Source texts of formatted documents:
- - - - - - -
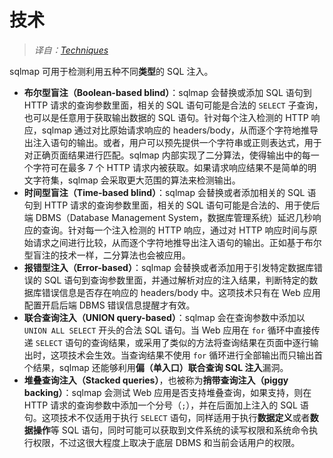 # 技术

> *译自：[Techniques](https://github.com/sqlmapproject/sqlmap/wiki/Techniques)*

sqlmap 可用于检测利用五种不同**类型**的 SQL 注入。

* **布尔型盲注（Boolean-based blind）**：sqlmap 会替换或添加 SQL 语句到 HTTP 请求的查询参数里面，相关的 SQL 语句可能是合法的 `SELECT` 子查询，也可以是任意用于获取输出数据的 SQL 语句。针对每个注入检测的 HTTP 响应，sqlmap 通过对比原始请求响应的 headers/body，从而逐个字符地推导出注入语句的输出。或者，用户可以预先提供一个字符串或正则表达式，用于对正确页面结果进行匹配。sqlmap 内部实现了二分算法，使得输出中的每一个字符可在最多 7 个 HTTP 请求内被获取。如果请求响应结果不是简单的明文字符集，sqlmap 会采取更大范围的算法来检测输出。
* **时间型盲注（Time-based blind）**：sqlmap 会替换或者添加相关的 SQL 语句到 HTTP 请求的查询参数里面，相关的 SQL 语句可能是合法的、用于使后端 DBMS（Database Management System，数据库管理系统）延迟几秒响应的查询。针对每一个注入检测的 HTTP 响应，通过对 HTTP 响应时间与原始请求之间进行比较，从而逐个字符地推导出注入语句的输出。正如基于布尔型盲注的技术一样，二分算法也会被应用。
* **报错型注入（Error-based）**：sqlmap 会替换或者添加用于引发特定数据库错误的 SQL 语句到查询参数里面，并通过解析对应的注入结果，判断特定的数据库错误信息是否存在响应的 headers/body 中。这项技术只有在 Web 应用配置开启后端 DBMS 错误信息提醒才有效。
* **联合查询注入（UNION query-based）**：sqlmap 会在查询参数中添加以 `UNION ALL SELECT` 开头的合法 SQL 语句。当 Web 应用在 `for` 循环中直接传递 `SELECT` 语句的查询结果，或采用了类似的方法将查询结果在页面中逐行输出时，这项技术会生效。当查询结果不使用 `for` 循环进行全部输出而只输出首个结果，sqlmap 还能够利用**偏（单入口）联合查询 SQL 注入**漏洞。
* **堆叠查询注入（Stacked queries）**，也被称为**捎带查询注入（piggy backing）**：sqlmap 会测试 Web 应用是否支持堆叠查询，如果支持，则在 HTTP 请求的查询参数中添加一个分号（`;`），并在后面加上注入的 SQL 语句。这项技术不仅适用于执行 `SELECT` 语句，同样适用于执行**数据定义**或者**数据操作**等 SQL 语句，同时可能可以获取到文件系统的读写权限和系统命令执行权限，不过这很大程度上取决于底层 DBMS 和当前会话用户的权限。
- - - - - - -
* WORK INSTRUCTIONS:
Report the lines above that have the word "SELECT" in them.

* RESULT:
* **布尔型盲注（Boolean-based blind）**：sqlmap 会替换或添加 SQL 语句到 HTTP 请求的查询参数里面，相关的 SQL 语句可能是合法的 `SELECT` 子查询，也可以是任意用于获取输出数据的 SQL 语句。针对每个注入检测的 HTTP 响应，sqlmap 通过对比原始请求响应的 headers/body，从而逐个字符地推导出注入语句的输出。或者，用户可以预先提供一个字符串或正则表达式，用于对正确页面结果进行匹配。sqlmap 内部实现了二分算法，使得输出中的每一个字符可在最多 7 个 HTTP 请求内被获取。如果请求响应结果不是简单的明文字符集，sqlmap 会采取更大范围的算法来检测输出。
* **联合查询注入（UNION query-based）**：sqlmap 会在查询参数中添加以 `UNION ALL SELECT` 开头的合法 SQL 语句。当 Web 应用在 `for` 循环中直接传递 `SELECT` 语句的查询结果，或采用了类似的方法将查询结果在页面中逐行输出时，这项技术会生效。当查询结果不使用 `for` 循环进行全部输出而只输出首个结果，sqlmap 还能够利用**偏（单入口）联合查询 SQL 注入**漏洞。
* **堆叠查询注入（Stacked queries）**，也被称为**捎带查询注入（piggy backing）**：sqlmap 会测试 Web 应用是否支持堆叠查询，如果支持，则在 HTTP 请求的查询参数中添加一个分号（`;`），并在后面加上注入的 SQL 语句。这项技术不仅适用于执行 `SELECT` 语句，同样适用于执行**数据定义**或者**数据操作**等 SQL 语句，同时可能可以获取到文件系统的读写权限和系统命令执行权限，不过这很大程度上取决于底层 DBMS 和当前会话用户的权限。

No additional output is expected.